熊野にやって来たら、一度は歩いてみたい熊野古道。
でも、調べれば調べるほど、熊野古道を歩くのは大変そうだと感じるものです。
プチ熊野古道ウォークをあなたが楽しみたいのであれば、僕は「高野坂」(こやのざか)をお勧めします。
古道の楽しみを、ぎゅっと詰め込んだ宝箱のような、プチ古道だからです。

熊野古道「中辺路」は熊野速玉大社がある新宮から、那智へ向かう道で、高野坂はその一部となります。

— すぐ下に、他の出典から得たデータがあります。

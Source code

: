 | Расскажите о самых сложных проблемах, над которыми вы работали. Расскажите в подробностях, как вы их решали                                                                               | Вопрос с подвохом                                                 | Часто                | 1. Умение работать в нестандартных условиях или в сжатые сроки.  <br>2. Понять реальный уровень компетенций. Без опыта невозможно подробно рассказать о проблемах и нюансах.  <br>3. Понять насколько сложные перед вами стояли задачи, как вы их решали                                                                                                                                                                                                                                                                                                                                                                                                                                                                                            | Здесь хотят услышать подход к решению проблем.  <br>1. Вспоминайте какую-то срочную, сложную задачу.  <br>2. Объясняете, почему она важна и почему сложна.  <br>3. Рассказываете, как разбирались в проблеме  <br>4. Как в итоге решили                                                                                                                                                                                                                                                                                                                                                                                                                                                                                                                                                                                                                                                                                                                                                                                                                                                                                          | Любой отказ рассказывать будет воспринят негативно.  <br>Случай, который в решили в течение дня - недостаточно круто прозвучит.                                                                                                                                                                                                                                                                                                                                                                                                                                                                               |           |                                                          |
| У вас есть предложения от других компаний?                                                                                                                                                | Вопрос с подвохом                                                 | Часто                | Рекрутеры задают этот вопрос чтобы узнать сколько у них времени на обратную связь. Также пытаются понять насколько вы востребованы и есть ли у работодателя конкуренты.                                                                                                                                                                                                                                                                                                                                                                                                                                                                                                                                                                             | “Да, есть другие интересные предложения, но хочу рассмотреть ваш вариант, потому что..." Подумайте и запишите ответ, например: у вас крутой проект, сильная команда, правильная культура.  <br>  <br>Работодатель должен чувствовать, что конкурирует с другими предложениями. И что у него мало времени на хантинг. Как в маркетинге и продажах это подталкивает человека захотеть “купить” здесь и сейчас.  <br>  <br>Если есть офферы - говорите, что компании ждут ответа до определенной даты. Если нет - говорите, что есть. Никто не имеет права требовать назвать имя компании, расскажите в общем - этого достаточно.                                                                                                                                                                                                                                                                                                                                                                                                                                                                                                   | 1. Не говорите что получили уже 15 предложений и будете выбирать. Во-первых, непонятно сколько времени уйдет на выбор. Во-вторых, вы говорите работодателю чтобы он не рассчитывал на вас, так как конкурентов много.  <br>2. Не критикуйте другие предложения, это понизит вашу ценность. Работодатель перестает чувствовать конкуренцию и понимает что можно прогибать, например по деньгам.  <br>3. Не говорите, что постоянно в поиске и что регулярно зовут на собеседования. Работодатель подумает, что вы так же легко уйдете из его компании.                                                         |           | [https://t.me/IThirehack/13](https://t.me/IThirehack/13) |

時間に余裕があれば、速玉大社から浜王子を経て、高野坂まで歩いてみるのも良いでしょうが、今回僕は高野坂のみを歩くことにしました。
車であれば、駐車場は少し離れていますが、丸のところを利用します。
高野坂入口付近は、駐車場がありません。

こんな感じの、ちょっと怪しげですが、ちゃんと駐められる無料の駐車場があります。

ちなみに展望所とありますが、展望はこんな感じ。
見えんやないかい。

無料駐車場から5分ばかり歩いて高野坂入口を目指します。
入口付近は、ね、駐められないでしょ。

素朴な民家の道を抜けると、

一気に古道感が増します。

途中、紀勢本線の線路に出会いました。
海とのコントラストが素敵です。

ただし線路敷地内には立入り禁止なので、注意。

この辺りの海岸は「御手洗海岸」(みたらい海岸)といいます。
初代天皇が熊野に来た時、丹敷戸畔を討って、そのとき手に付いた血をこの磯の海水で洗ったと伝えられています。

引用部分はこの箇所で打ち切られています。